SpineFrontier is a medical technology company that designs, develops and markets both implants and instruments for spine surgery based on the Less Exposure Surgery (LES®). Since its founding in 2006, the company says it has launched 35 new products.

The U.S. Attorney’s Office is suing SpineFrontier and an associated consulting firm, Impartial Medical Experts (IME), as well as executives of both companies alleging they paid $8 million in kickbacks to induce surgeons to use the device company’s products.

Prosecutors also announced they had settled civil health care fraud claims against five physicians, each of whom admitted to seeking and obtaining kickbacks from SpineFrontier, via IME, for consulting work They did not perform.

Each physician also admitted that SpineFrontier, CEO Kingsley Chin, or CFO Aditya Humad specifically instructed them to bill “consulting” hours to SpineFrontier for each surgery in which they used a SpineFrontier device, regardless of whether they spent any time actually consulting.

The government alleges that SpineFrontier and IME paid more than $8 million in kickbacks to surgeons, which generated more than $100 million in revenue, with the vast majority of SpineFrontier’s total domestic sales revenues coming from kickback-tainted surgeries.

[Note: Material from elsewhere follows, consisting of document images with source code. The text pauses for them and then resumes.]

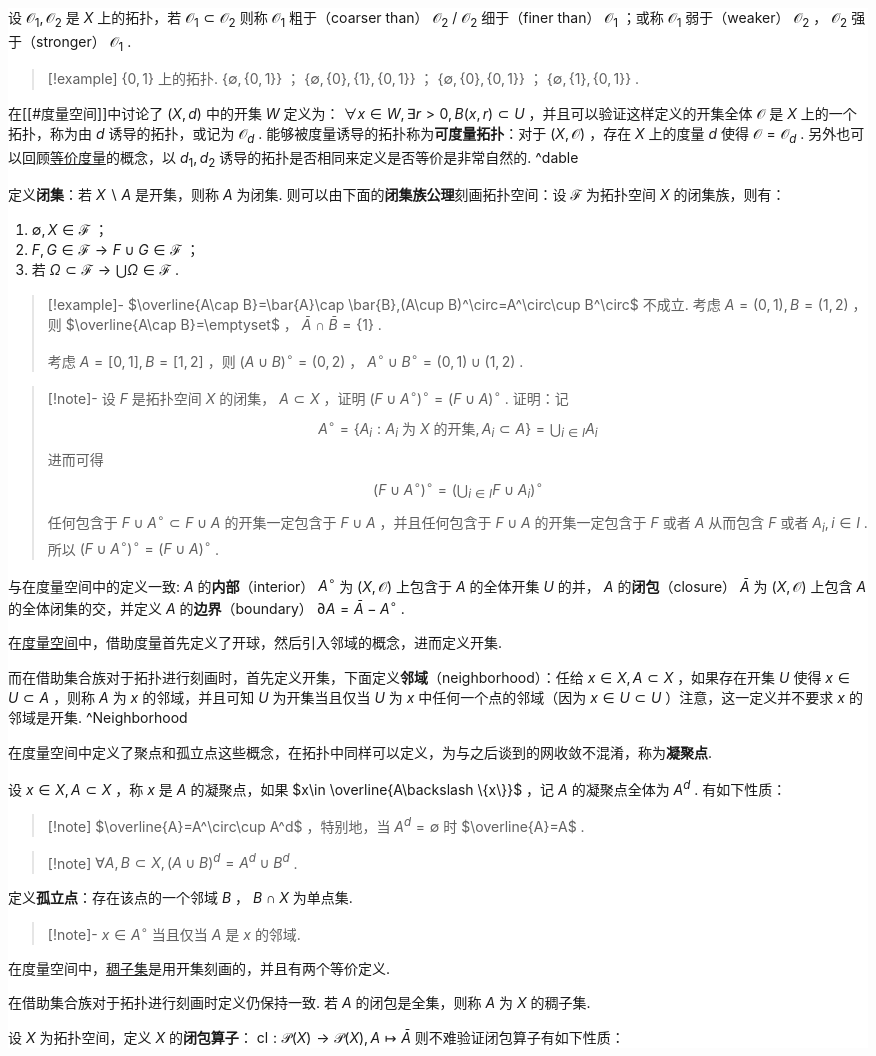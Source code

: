 设 $\mathcal{O}_1,\mathcal{O}_2$ 是 $X$ 上的拓扑，若 $\mathcal{O}_1\subset \mathcal{O}_2$ 则称 $\mathcal{O}_1$ 粗于（coarser than） $\mathcal{O}_2$ / $\mathcal{O}_2$ 细于（finer than） $\mathcal{O}_1$ ；或称 $\mathcal{O}_1$ 弱于（weaker） $\mathcal{O}_2$ ， $\mathcal{O}_2$ 强于（stronger） $\mathcal{O}_1$ .

>[!example] $\{0,1\}$ 上的拓扑.
>$\{\emptyset,\{0,1\}\}$ ； $\{\emptyset,\{0\},\{1\},\{0,1\}\}$ ； $\{\emptyset,\{0\},\{0,1\}\}$ ； $\{\emptyset,\{1\},\{0,1\}\}$ .

在[[#度量空间]]中讨论了 $(X,d)$ 中的开集 $W$ 定义为： $\forall x\in W,\exists r>0,B(x,r)\subset U$ ，并且可以验证这样定义的开集全体 $\mathcal{O}$ 是 $X$ 上的一个拓扑，称为由 $d$ 诱导的拓扑，或记为 $\mathcal{O}_d$ . 能够被度量诱导的拓扑称为**可度量拓扑**：对于 $(X,\mathcal{O})$ ，存在 $X$ 上的度量 $d$ 使得 $\mathcal{O}=\mathcal{O}_d$ . 另外也可以回顾[等价度量](#^EqualD)的概念，以 $d_1,d_2$ 诱导的拓扑是否相同来定义是否等价是非常自然的. ^dable

定义**闭集**：若 $X\backslash A$ 是开集，则称 $A$ 为闭集. 则可以由下面的**闭集族公理**刻画拓扑空间：设 $\mathcal{F}$ 为拓扑空间 $X$ 的闭集族，则有：

1. $\emptyset,X\in\mathcal{F}$ ；
2. $F,G\in \mathcal{F}\rightarrow F\cup G\in \mathcal{F}$ ；
3. 若 $\Omega\subset \mathcal{F}\rightarrow \bigcup \Omega\in \mathcal{F}$ .

>[!example]- $\overline{A\cap B}=\bar{A}\cap \bar{B},(A\cup B)^\circ=A^\circ\cup B^\circ$ 不成立.
>考虑 $A=(0,1),B=(1,2)$ ，则 $\overline{A\cap B}=\emptyset$ ， $\bar{A}\cap \bar{B}=\{1\}$ .
>
>考虑 $A=[0,1],B=[1,2]$ ，则 $(A\cup B)^\circ=(0,2)$ ， $A^\circ\cup B^\circ=(0,1)\cup(1,2)$ .

>[!note]- 设 $F$ 是拓扑空间 $X$ 的闭集， $A\subset X$ ，证明 $(F\cup A^\circ)^\circ=(F\cup A)^\circ$ .
>证明：记 $$A^\circ=\{A_i:A_i\text{ 为 }X\text{ 的开集},A_i\subset A\}=\bigcup_{i\in I}A_i$$ 进而可得 $$(F\cup A^\circ)^\circ=\left(\bigcup_{i\in I}F\cup A_i\right)^\circ$$ 任何包含于 $F\cup A^\circ\subset F\cup A$ 的开集一定包含于 $F\cup A$ ，并且任何包含于 $F\cup A$ 的开集一定包含于 $F$ 或者 $A$ 从而包含 $F$ 或者 $A_i,i\in I$ . 所以 $(F\cup A^\circ)^\circ=(F\cup A)^\circ$ .

与在度量空间中的定义一致: $A$ 的**内部**（interior） $A^\circ$ 为 $(X,\mathcal{O})$ 上包含于 $A$ 的全体开集 $U$ 的并， $A$ 的**闭包**（closure） $\bar{A}$ 为 $(X,\mathcal{O})$ 上包含 $A$ 的全体闭集的交，并定义 $A$ 的**边界**（boundary） $\partial{A}=\bar{A}-A^\circ$ .

在[度量空间](#开集、闭集)中，借助度量首先定义了开球，然后引入邻域的概念，进而定义开集.

而在借助集合族对于拓扑进行刻画时，首先定义开集，下面定义**邻域**（neighborhood）：任给 $x\in X,A\subset X$ ，如果存在开集 $U$ 使得 $x\in U\subset A$ ，则称 $A$ 为 $x$ 的邻域，并且可知 $U$ 为开集当且仅当 $U$ 为 $x$ 中任何一个点的邻域（因为 $x\in U\subset U$ ）注意，这一定义并不要求 $x$ 的邻域是开集. ^Neighborhood

在度量空间中定义了聚点和孤立点这些概念，在拓扑中同样可以定义，为与之后谈到的网收敛不混淆，称为**凝聚点**.

设 $x\in X,A\subset X$ ，称 $x$ 是 $A$ 的凝聚点，如果 $x\in \overline{A\backslash \{x\}}$ ，记 $A$ 的凝聚点全体为 $A^d$ . 有如下性质：

>[!note] $\overline{A}=A^\circ\cup A^d$ ，特别地，当 $A^d=\emptyset$ 时 $\overline{A}=A$ .

>[!note] $\forall A,B\subset X,(A\cup B)^d=A^d\cup B^d$ .

定义**孤立点**：存在该点的一个邻域 $B$ ， $B\cap X$ 为单点集.

>[!note]- $x\in A^\circ$ 当且仅当 $A$ 是 $x$ 的邻域.

在度量空间中，[稠子集](#^Dense)是用开集刻画的，并且有两个等价定义.

在借助集合族对于拓扑进行刻画时定义仍保持一致. 若 $A$ 的闭包是全集，则称 $A$ 为 $X$ 的稠子集.

设 $X$ 为拓扑空间，定义 $X$ 的**闭包算子**： $\text{cl}:\mathcal{P}(X)\rightarrow \mathcal{P}(X),A\mapsto \bar{A}$ 则不难验证闭包算子有如下性质： 
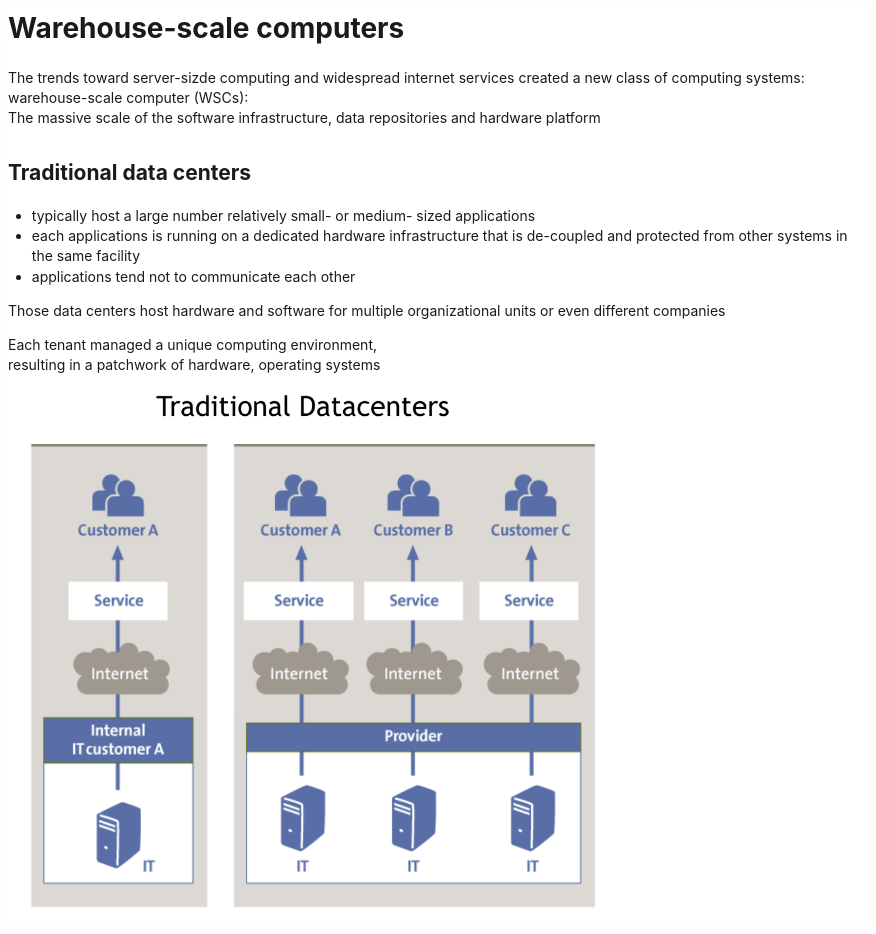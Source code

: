 # Warehouse-scale computers

The trends toward server-sizde computing and widespread internet services created a new class of computing systems: warehouse-scale computer (WSCs):  
The massive scale of the software infrastructure, data repositories and hardware platform

## Traditional data centers

- typically host a large number relatively small- or medium- sized applications
- each applications is running on a dedicated hardware infrastructure that is de-coupled and protected from other systems in the same facility
- applications tend not to communicate each other

Those data centers host hardware and software for multiple organizational units or even different companies  

Each tenant managed a unique computing environment,  
resulting in a patchwork of hardware, operating systems

<img src="./picture/image_2.png" alt="s" width = 600/>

Each of the five settling surgeons cooperated with the government’s investigation into the defendants, according to prosecutors, who said they took that cooperation into account in these settlements.

In connection with the filing of its complaint, the government intervened in two private whistleblower lawsuits that had been filed under seal pursuant to the False Claims Act. The cases are United States ex rel. Birchall v. SpineFrontier, Inc. et al., No. 15-cv-12877 and United States ex rel. Miller & Bennett v. SpineFrontier, Inc. et al., No. 15-cv-12908.

And SpineFrontier FDA compliance problems date back many years. One started when Patricia Katz, a new accountant with SpineFrontier, Inc., enrolled in two compliance classes. By the time this story ends, Katz is fired and suing her former employer under the whistleblower protection law.

Katz says she learned that the company’s lot tracking and tracing procedures violated federal safety regulations for medical devices. When reviewing usage forms, Katz said she immediately noticed that the lot numbers associated with SpineFrontier’s medical devices were rarely, if ever, recorded.

Katz sent an anonymous email to the FDA to determine whether or not SpineFrontier was in fact required to record lot numbers.

When she received confirmation from the FDA that what she had learned in compliance training was correct and that what she had been told by SpineFrontier officials was wrong, she forwarded her correspondence with an FDA agent to three company officials.

She alleges that the company, in spite of positive job performance reviews, fired her for that behavior.